### G-2005-29

# A Robust Prediction Error Criterion for Pareto Modeling of Upper Tails

## Debbie J. Dupuis and Maria-Pia Victoria-Feser

Estimation of the Pareto tail index from extreme order statistics is an important
problem in many settings such as income distributions (for inequality measurement),
finance (for the evaluation of the value at risk), and insurance (determination of loss
probabilities) among others. The upper tail of the distribution in which the data are
sparse is typically fitted with a model such as the Pareto model from which quantities
such as probabilities associated with extreme events are deduced. The success of this
procedure relies heavily not only on the choice of the estimator for the Pareto tail index
but also on the procedure used to determine the number *k* of extreme order statistics
that are used for the estimation. For the choice of *k* most of the known procedures are
based on the minimization of (an estimate of) the asymptotic mean square error of the
maximum likelihood (or Hill) estimator (MLE) which is the traditional choice for the
estimator of the Pareto tail index. In this paper we question the choice of the estimator
and the resulting procedure for the determination of *k*, because we believe that the
model chosen to describe the behaviour of the tail distribution can only be considered
as approximate. If the data in the tail are not exactly but only approximately Pareto,
then the MLE can be biased, i.e. it is not robust, and consequently the choice of *k*
is also biased.

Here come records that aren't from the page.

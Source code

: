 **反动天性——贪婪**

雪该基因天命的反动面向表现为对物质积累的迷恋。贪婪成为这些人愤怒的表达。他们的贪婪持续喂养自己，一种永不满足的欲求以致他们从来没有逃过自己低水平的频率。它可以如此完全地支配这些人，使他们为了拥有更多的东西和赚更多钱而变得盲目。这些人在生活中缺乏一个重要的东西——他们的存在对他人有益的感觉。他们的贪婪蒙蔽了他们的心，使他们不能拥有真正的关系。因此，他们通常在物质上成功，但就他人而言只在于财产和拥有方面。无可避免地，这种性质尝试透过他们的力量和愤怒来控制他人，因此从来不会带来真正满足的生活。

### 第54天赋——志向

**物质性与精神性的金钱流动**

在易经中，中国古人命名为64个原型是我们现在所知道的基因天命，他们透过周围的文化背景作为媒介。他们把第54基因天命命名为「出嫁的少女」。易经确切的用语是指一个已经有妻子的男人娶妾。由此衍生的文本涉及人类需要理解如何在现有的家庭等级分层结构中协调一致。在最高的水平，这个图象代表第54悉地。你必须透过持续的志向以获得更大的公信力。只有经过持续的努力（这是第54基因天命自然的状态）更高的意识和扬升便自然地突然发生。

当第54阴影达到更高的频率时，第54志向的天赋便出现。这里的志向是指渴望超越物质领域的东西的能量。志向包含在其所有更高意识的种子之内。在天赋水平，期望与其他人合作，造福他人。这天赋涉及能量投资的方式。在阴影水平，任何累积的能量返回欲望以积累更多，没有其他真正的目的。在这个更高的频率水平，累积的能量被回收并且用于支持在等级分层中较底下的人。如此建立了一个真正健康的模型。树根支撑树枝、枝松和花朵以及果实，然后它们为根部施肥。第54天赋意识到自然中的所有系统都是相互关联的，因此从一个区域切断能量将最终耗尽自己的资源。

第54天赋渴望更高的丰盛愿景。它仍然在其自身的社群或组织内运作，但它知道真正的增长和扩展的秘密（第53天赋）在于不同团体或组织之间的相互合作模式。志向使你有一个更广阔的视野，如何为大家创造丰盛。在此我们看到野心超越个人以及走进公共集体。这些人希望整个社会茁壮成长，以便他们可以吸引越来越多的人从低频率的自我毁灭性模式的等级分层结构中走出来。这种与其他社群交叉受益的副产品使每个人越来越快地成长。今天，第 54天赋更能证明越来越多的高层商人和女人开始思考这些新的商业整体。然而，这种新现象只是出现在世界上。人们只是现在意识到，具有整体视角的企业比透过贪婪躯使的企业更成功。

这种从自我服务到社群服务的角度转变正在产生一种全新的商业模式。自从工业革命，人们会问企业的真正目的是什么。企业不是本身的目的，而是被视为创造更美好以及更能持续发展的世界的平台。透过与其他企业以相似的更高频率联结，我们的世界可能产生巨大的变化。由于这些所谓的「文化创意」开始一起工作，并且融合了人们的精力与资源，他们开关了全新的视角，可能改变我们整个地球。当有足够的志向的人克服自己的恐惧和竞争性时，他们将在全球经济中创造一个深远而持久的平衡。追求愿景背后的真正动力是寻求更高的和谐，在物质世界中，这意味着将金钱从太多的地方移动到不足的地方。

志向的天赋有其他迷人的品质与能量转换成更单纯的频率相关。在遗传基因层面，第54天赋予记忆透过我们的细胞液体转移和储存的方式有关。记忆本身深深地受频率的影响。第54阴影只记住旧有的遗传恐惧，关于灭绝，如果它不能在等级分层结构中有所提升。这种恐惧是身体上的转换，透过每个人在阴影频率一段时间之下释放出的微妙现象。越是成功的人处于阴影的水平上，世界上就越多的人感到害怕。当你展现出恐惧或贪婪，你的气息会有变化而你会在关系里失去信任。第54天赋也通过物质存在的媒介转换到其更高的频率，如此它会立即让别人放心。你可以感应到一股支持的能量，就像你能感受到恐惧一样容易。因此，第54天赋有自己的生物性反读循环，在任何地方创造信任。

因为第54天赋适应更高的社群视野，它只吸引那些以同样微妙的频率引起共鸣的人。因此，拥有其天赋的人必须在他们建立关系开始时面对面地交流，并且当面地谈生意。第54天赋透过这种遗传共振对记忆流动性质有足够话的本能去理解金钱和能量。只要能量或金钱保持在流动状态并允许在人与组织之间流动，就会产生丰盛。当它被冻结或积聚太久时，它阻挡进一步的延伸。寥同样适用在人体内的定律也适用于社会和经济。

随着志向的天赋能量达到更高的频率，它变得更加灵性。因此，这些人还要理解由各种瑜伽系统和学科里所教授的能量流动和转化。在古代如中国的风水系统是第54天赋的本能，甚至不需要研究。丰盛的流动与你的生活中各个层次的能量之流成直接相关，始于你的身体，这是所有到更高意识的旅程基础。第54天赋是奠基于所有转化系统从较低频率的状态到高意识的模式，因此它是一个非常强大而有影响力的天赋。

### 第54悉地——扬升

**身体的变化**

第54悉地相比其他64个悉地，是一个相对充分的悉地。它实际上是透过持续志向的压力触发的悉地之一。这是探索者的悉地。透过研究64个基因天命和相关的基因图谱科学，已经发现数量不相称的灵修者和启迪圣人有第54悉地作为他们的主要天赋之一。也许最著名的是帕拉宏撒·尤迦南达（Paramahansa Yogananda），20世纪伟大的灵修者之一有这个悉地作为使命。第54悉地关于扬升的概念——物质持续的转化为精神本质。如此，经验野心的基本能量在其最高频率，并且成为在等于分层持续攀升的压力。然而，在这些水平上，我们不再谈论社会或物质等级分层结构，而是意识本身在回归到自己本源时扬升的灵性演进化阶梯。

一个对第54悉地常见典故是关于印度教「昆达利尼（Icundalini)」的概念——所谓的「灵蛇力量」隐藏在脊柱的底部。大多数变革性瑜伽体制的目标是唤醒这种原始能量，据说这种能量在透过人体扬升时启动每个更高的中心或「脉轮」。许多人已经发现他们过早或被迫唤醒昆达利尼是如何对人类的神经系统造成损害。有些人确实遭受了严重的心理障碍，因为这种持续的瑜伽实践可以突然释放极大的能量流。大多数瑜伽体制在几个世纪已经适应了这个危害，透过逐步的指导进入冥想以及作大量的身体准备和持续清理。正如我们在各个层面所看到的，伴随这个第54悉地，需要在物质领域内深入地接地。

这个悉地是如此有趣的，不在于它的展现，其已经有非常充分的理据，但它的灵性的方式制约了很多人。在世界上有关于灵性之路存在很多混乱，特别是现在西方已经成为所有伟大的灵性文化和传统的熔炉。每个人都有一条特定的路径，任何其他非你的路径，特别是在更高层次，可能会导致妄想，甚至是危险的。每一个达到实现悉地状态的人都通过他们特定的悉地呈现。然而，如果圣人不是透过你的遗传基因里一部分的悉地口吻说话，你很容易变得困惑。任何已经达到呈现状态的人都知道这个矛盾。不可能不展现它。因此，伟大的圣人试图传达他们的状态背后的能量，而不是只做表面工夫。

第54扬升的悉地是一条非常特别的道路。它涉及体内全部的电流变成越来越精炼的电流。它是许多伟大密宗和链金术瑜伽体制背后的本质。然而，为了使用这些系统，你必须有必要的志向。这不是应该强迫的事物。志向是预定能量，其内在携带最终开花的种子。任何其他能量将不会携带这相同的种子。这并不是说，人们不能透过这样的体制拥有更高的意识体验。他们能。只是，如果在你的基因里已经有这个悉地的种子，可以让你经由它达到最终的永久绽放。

We propose instead a weighted MLE for the Pareto tail index that
downweights data "far" from the model, where "far" will be measured by the size of
standardized residuals constructed by viewing the Pareto model as a regression model.
The data that are downweighted this way do not systematically correspond to the
largest quantiles. Based on this estimator and proceeding as in Ronchetti and Staudte
(1994), we develop a robust prediction error criterion, called *RC*-criterion, to choose *k*. In simulation studies, we will compare our estimator and criterion to classical ones
with exact and/or approximate Pareto data. Moreover, the analysis of real data sets
will show that a robust procedure for selection, and not just for estimation, is needed.

Published **March 2005**
,
30 pages